Con lei c’è suo padre Daniel (Mark Ruffalo), che lavora come curatore presso il museo di Storia naturale a Parigi. È colto, sensibile ed ama profondamente sua figlia: per lei costruisce, prima nella Parigi da cui fuggono con una pietra preziosa che non vogliono far cadere nelle mani dei nazisti, e poi nella cittadina di Saint-Malo, delle miniature in legno della città. In questo modo Marie-Laurie potrà imparare a percorrere le strade in autonomia: un modo per vivere appieno la sua vita. È un gesto di bellezza, quello di Daniel, a cui se ne accompagnano altri che attutiscono il rumore delle bombe nel racconto.
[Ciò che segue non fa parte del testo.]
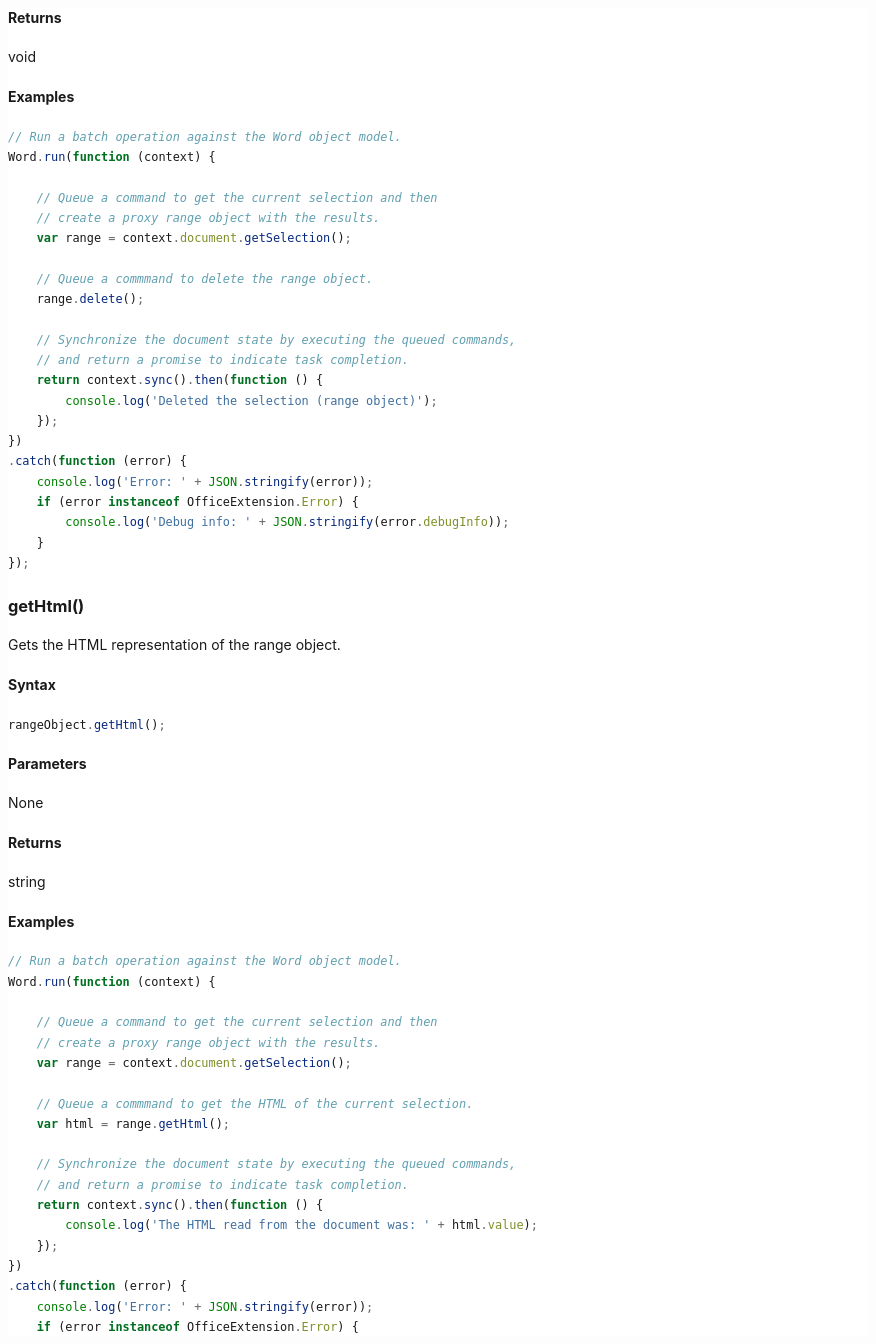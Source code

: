 #### Returns
void

#### Examples
```js
// Run a batch operation against the Word object model.
Word.run(function (context) {
    
    // Queue a command to get the current selection and then 
    // create a proxy range object with the results.
    var range = context.document.getSelection();
    
    // Queue a commmand to delete the range object.
    range.delete();
    
    // Synchronize the document state by executing the queued commands, 
    // and return a promise to indicate task completion.
    return context.sync().then(function () {
        console.log('Deleted the selection (range object)');
    });  
})
.catch(function (error) {
    console.log('Error: ' + JSON.stringify(error));
    if (error instanceof OfficeExtension.Error) {
        console.log('Debug info: ' + JSON.stringify(error.debugInfo));
    }
});
```

### getHtml()
Gets the HTML representation of the range object.

#### Syntax
```js
rangeObject.getHtml();
```

#### Parameters
None

#### Returns
string

#### Examples
```js
// Run a batch operation against the Word object model.
Word.run(function (context) {
    
    // Queue a command to get the current selection and then 
    // create a proxy range object with the results.
    var range = context.document.getSelection();
    
    // Queue a commmand to get the HTML of the current selection. 
    var html = range.getHtml();
    
    // Synchronize the document state by executing the queued commands, 
    // and return a promise to indicate task completion.
    return context.sync().then(function () {
        console.log('The HTML read from the document was: ' + html.value);
    });  
})
.catch(function (error) {
    console.log('Error: ' + JSON.stringify(error));
    if (error instanceof OfficeExtension.Error) {
```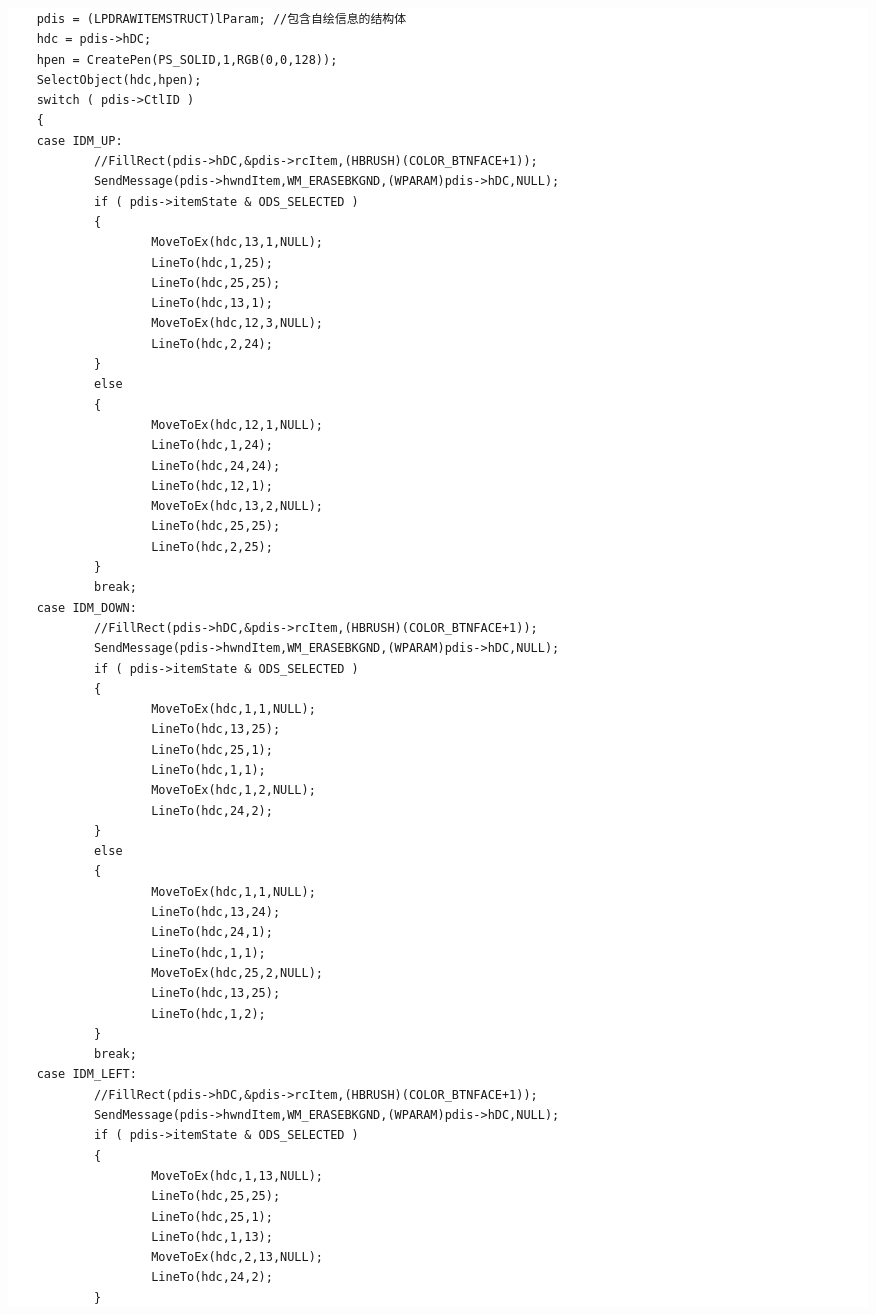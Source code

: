        pdis = (LPDRAWITEMSTRUCT)lParam; //包含自绘信息的结构体
        hdc = pdis->hDC;
        hpen = CreatePen(PS_SOLID,1,RGB(0,0,128));
        SelectObject(hdc,hpen);
        switch ( pdis->CtlID )
        {
        case IDM_UP:
                //FillRect(pdis->hDC,&pdis->rcItem,(HBRUSH)(COLOR_BTNFACE+1));
                SendMessage(pdis->hwndItem,WM_ERASEBKGND,(WPARAM)pdis->hDC,NULL);
                if ( pdis->itemState & ODS_SELECTED )
                {
                        MoveToEx(hdc,13,1,NULL);
                        LineTo(hdc,1,25);
                        LineTo(hdc,25,25);
                        LineTo(hdc,13,1);
                        MoveToEx(hdc,12,3,NULL);
                        LineTo(hdc,2,24);
                }
                else
                {
                        MoveToEx(hdc,12,1,NULL);
                        LineTo(hdc,1,24);
                        LineTo(hdc,24,24);
                        LineTo(hdc,12,1);
                        MoveToEx(hdc,13,2,NULL);
                        LineTo(hdc,25,25);
                        LineTo(hdc,2,25);
                }
                break;
        case IDM_DOWN:
                //FillRect(pdis->hDC,&pdis->rcItem,(HBRUSH)(COLOR_BTNFACE+1));
                SendMessage(pdis->hwndItem,WM_ERASEBKGND,(WPARAM)pdis->hDC,NULL);
                if ( pdis->itemState & ODS_SELECTED )
                {
                        MoveToEx(hdc,1,1,NULL);
                        LineTo(hdc,13,25);
                        LineTo(hdc,25,1);
                        LineTo(hdc,1,1);
                        MoveToEx(hdc,1,2,NULL);
                        LineTo(hdc,24,2);
                }
                else
                {
                        MoveToEx(hdc,1,1,NULL);
                        LineTo(hdc,13,24);
                        LineTo(hdc,24,1);
                        LineTo(hdc,1,1);
                        MoveToEx(hdc,25,2,NULL);
                        LineTo(hdc,13,25);
                        LineTo(hdc,1,2);
                }
                break;
        case IDM_LEFT:
                //FillRect(pdis->hDC,&pdis->rcItem,(HBRUSH)(COLOR_BTNFACE+1));
                SendMessage(pdis->hwndItem,WM_ERASEBKGND,(WPARAM)pdis->hDC,NULL);
                if ( pdis->itemState & ODS_SELECTED )
                {
                        MoveToEx(hdc,1,13,NULL);
                        LineTo(hdc,25,25);
                        LineTo(hdc,25,1);
                        LineTo(hdc,1,13);
                        MoveToEx(hdc,2,13,NULL);
                        LineTo(hdc,24,2);
                }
Nella seconda città abita anche lo zio di Marie-Laure, interpretato da Hugh Laurie (il vecchio, mitico Dr. House) che è stato un veterano della Prima guerra mondiale (non senza riportare traumi interiori profondi) e ora lavora per la resistenza. È tramite lui che la giovane lancia messaggi in codice da una radio clandestina nella soffitta di una casa, ed è sempre la radio che la porta ad incrociare il suo destino con quello di un giovane soldato tedesco: Werner, cresciuto orfano e costretto a forza dal regime ad arruolarsi per le sue qualità intellettive, soprattutto per la sua capacità di saper intercettare trasmissioni radiofoniche illegali.
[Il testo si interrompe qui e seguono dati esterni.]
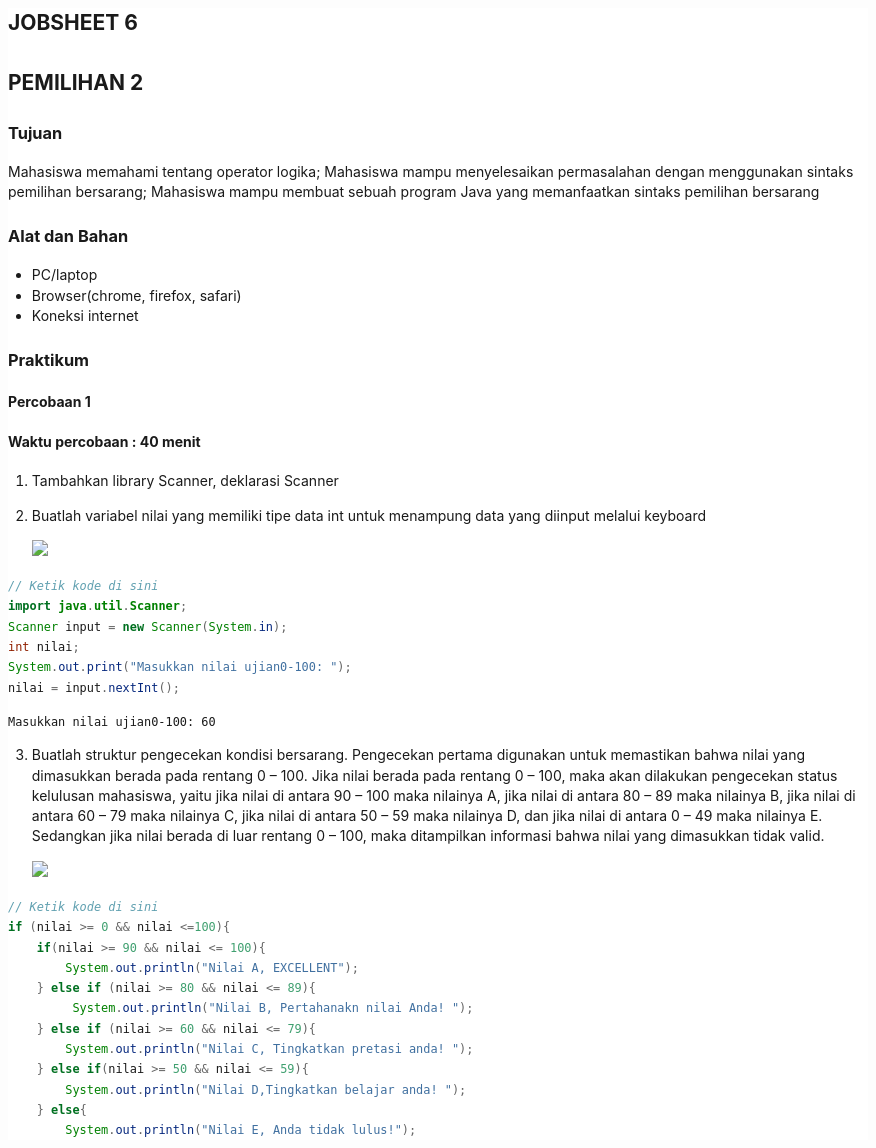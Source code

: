 ## JOBSHEET 6

## PEMILIHAN 2

### Tujuan

Mahasiswa memahami tentang operator logika; Mahasiswa mampu menyelesaikan permasalahan dengan menggunakan sintaks pemilihan bersarang; Mahasiswa mampu membuat sebuah program Java yang memanfaatkan sintaks pemilihan bersarang


### Alat dan Bahan
+ PC/laptop
+ Browser(chrome, firefox, safari)
+ Koneksi internet

### Praktikum

#### Percobaan 1

#### Waktu percobaan : 40 menit

1. Tambahkan library Scanner, deklarasi Scanner

2. Buatlah variabel nilai yang memiliki tipe data int untuk menampung data yang diinput melalui keyboard

    ![](images/03.png)


```Java
// Ketik kode di sini
import java.util.Scanner;
Scanner input = new Scanner(System.in);
int nilai;
System.out.print("Masukkan nilai ujian0-100: ");
nilai = input.nextInt();
```

    Masukkan nilai ujian0-100: 60


3. Buatlah struktur pengecekan kondisi bersarang. Pengecekan pertama digunakan untuk memastikan bahwa nilai yang dimasukkan berada pada rentang 0 – 100. Jika nilai berada pada rentang 0 – 100, maka akan dilakukan pengecekan status kelulusan mahasiswa, yaitu jika nilai di antara 90 – 100 maka nilainya A, jika nilai di antara 80 – 89 maka nilainya B, jika nilai di antara 60 – 79 maka nilainya C, jika nilai di antara 50 – 59 maka nilainya D, dan jika nilai di antara 0 – 49 maka nilainya E. Sedangkan jika nilai berada di luar rentang 0 – 100, maka ditampilkan informasi bahwa nilai yang dimasukkan tidak valid.

    ![](images/04.png)


```Java
// Ketik kode di sini
if (nilai >= 0 && nilai <=100){
    if(nilai >= 90 && nilai <= 100){
        System.out.println("Nilai A, EXCELLENT");
    } else if (nilai >= 80 && nilai <= 89){
         System.out.println("Nilai B, Pertahanakn nilai Anda! ");
    } else if (nilai >= 60 && nilai <= 79){
        System.out.println("Nilai C, Tingkatkan pretasi anda! ");
    } else if(nilai >= 50 && nilai <= 59){
        System.out.println("Nilai D,Tingkatkan belajar anda! ");
    } else{
        System.out.println("Nilai E, Anda tidak lulus!");
```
Tutta la luce che non vediamo. Aria Mia Loberti nel ruolo di Marie-Laure. Cr. Katalin Vermes/Netflix © 2023
Eppure il ragazzo condivide con Marie-Laurie qualcosa del passato che li lega, nonché una profonda idea di pace e di umanità, di libertà e appunto bellezza. Insieme, con le loro affinità, fanno entrare luce in questa finestra cupa della Storia, più precisamente nella Francia occupata dai nazisti e bombardata dagli americani, anche se il racconto si muove avanti e indietro con continui salti temporali, su una linea che dura diversi anni e, oltre a offrire informazioni sulla vita dei personaggi, conferisce prezioso movimento ad un racconto con inevitabili momenti forti ed altri più tenui e sentimentali.
Il dramma, in questa serie creata da Shawn Levy e Steven Knight è intriso di mélo e di manicheismi vistosi: il bene e il male sono netti, nitidamente separati; il secondo incarnato, oltreché dalla guerra stessa e dal nazismo, da un capitano del regime bramoso di mettere le mani sul gioiello custodito da Daniel e Marie-Laurie. Tutta la luce che non vediamo si regge sull’energia vitale dei quattro protagonisti, sulla loro positività senza se e senza ma, sul loro essere portatori di speranza, di resilienza e di quella luce che passa per la cura delle relazioni umane, per una coscienza di pace e di futuro, per la capacità di opporsi al buio. Le loro virtù sono sparse dentro una confezione impeccabile con qualche momento inevitabilmente forte: di violenza, di dolore e azione.

Tutta la luce che non vediamo. (Da sinistra a destra) Nell Sutton nel ruolo della giovane Marie-Laure, Mark Ruffalo nel ruolo di Daniel LeBlanc. Cr. Atsushi Nishijima/Netflix © 2023
Alla serie manca però un po’ di stratificazione nei caratteri, quella tridimensionalità umana che conferisce più valore alla suspence e ai buoni contenuti. Gli accadimenti, il cosa, hanno la precedenza sull’interiorità complessa dei personaggi, sul come, anche se non mancano dialoghi riusciti e passaggi qua e là emozionanti. Senza dimenticare l’importanza dei temi lanciati. Tra questi, vistoso ma al tempo stesso tenue, non dominante, il non fermarsi della protagonista davanti alle difficoltà della disabilità.